UTF-8 (RFC 3629) is the standard for XML and it is widely used in web-enabled applications. It is a multi-byte system for encoding Unicode that uses from 1 to 6 bytes per character. A regular ASCII file (with character codes under 128) is a valid UTF-8 file so you need not worry about UTF-8 support if your XML stays within this limitation.

Most text in Western software is compatible with UTF-8 because it utilizes the same zero byte as the terminator and shares the same lower 128 characters as found in ASCII. This is significant because you can assume that if you see a less than sign, you know its a less than sign regardless of the bytes around it because a less than sign is one of those standard 128 characters.

To draw UTF-8 text in Windows, you convert the UTF-8 to wide char (Windows Unicode or UCS-2 which has 2 bytes per character). The CDataEdit Class control displays UTF-8 on all Win32 operating systems back to Windows 95. Some Windows operating systems since NT and CE support all string APIs in wide char allowing you to compile your program for Windows UNICODE with all of your strings in wide char and automatically calling the wide char Win32 APIs.

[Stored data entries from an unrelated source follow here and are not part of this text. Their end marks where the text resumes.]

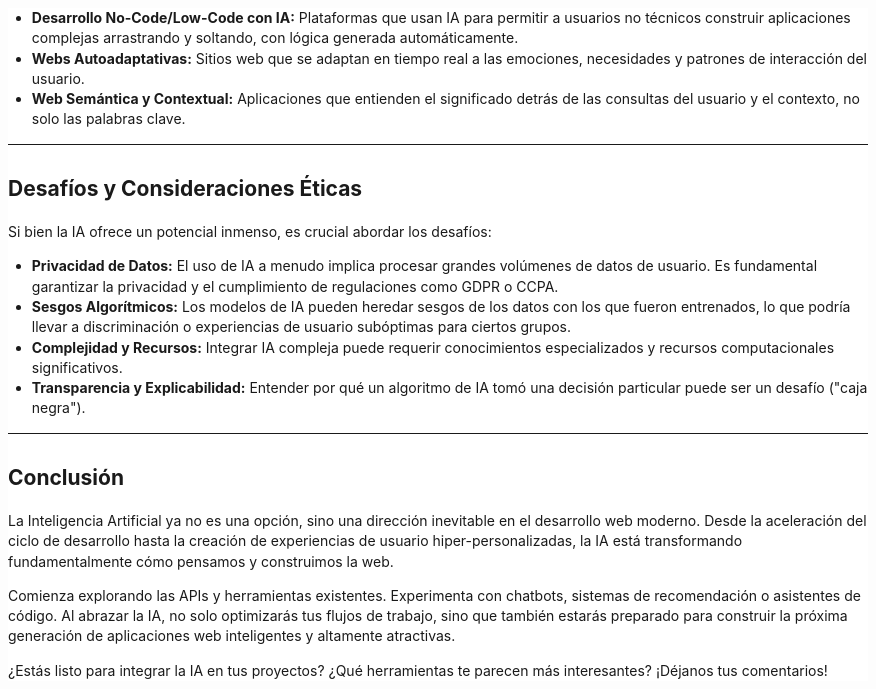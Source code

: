 * **Desarrollo No-Code/Low-Code con IA:** Plataformas que usan IA para permitir a usuarios no técnicos construir aplicaciones complejas arrastrando y soltando, con lógica generada automáticamente.
* **Webs Autoadaptativas:** Sitios web que se adaptan en tiempo real a las emociones, necesidades y patrones de interacción del usuario.
* **Web Semántica y Contextual:** Aplicaciones que entienden el significado detrás de las consultas del usuario y el contexto, no solo las palabras clave.

---

## Desafíos y Consideraciones Éticas

Si bien la IA ofrece un potencial inmenso, es crucial abordar los desafíos:

* **Privacidad de Datos:** El uso de IA a menudo implica procesar grandes volúmenes de datos de usuario. Es fundamental garantizar la privacidad y el cumplimiento de regulaciones como GDPR o CCPA.
* **Sesgos Algorítmicos:** Los modelos de IA pueden heredar sesgos de los datos con los que fueron entrenados, lo que podría llevar a discriminación o experiencias de usuario subóptimas para ciertos grupos.
* **Complejidad y Recursos:** Integrar IA compleja puede requerir conocimientos especializados y recursos computacionales significativos.
* **Transparencia y Explicabilidad:** Entender por qué un algoritmo de IA tomó una decisión particular puede ser un desafío ("caja negra").

---

## Conclusión

La Inteligencia Artificial ya no es una opción, sino una dirección inevitable en el desarrollo web moderno. Desde la aceleración del ciclo de desarrollo hasta la creación de experiencias de usuario hiper-personalizadas, la IA está transformando fundamentalmente cómo pensamos y construimos la web.

Comienza explorando las APIs y herramientas existentes. Experimenta con chatbots, sistemas de recomendación o asistentes de código. Al abrazar la IA, no solo optimizarás tus flujos de trabajo, sino que también estarás preparado para construir la próxima generación de aplicaciones web inteligentes y altamente atractivas.

¿Estás listo para integrar la IA en tus proyectos? ¿Qué herramientas te parecen más interesantes? ¡Déjanos tus comentarios!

But CDataEdit is made to work without the UNICODE build by only using specific wide char text drawing APIs available since Windows 95, and explicitly converting from UTF-8 to wide char.

Supporting UTF-8 in the CMarkup classes is the same as ASCII because methods such as GetData and GetAttrib return the UTF-8 strings without being aware that they are UTF-8. However, UNICODE builds of MFC CMarkup, and CMarkupMSXML are supported for Windows NT (4.0 and above) and Windows CE (which is wide char only). These builds store the document in wide char and all of the methods have wide char parameters.

MBCS is the Windows Multibyte (or double-byte) character system. Unlike UTF-8, you cannot assume that if you see a less than sign it is actually a less than sign because it might be part of a multibyte character. Therefore, you must step through any MBCS string sequentially keeping track of where the boundaries between characters are. You can compile CMarkup for MBCS which will internally process the XML document as MBCS using the MFC and Windows functions and macros supporting MBCS string manipulation.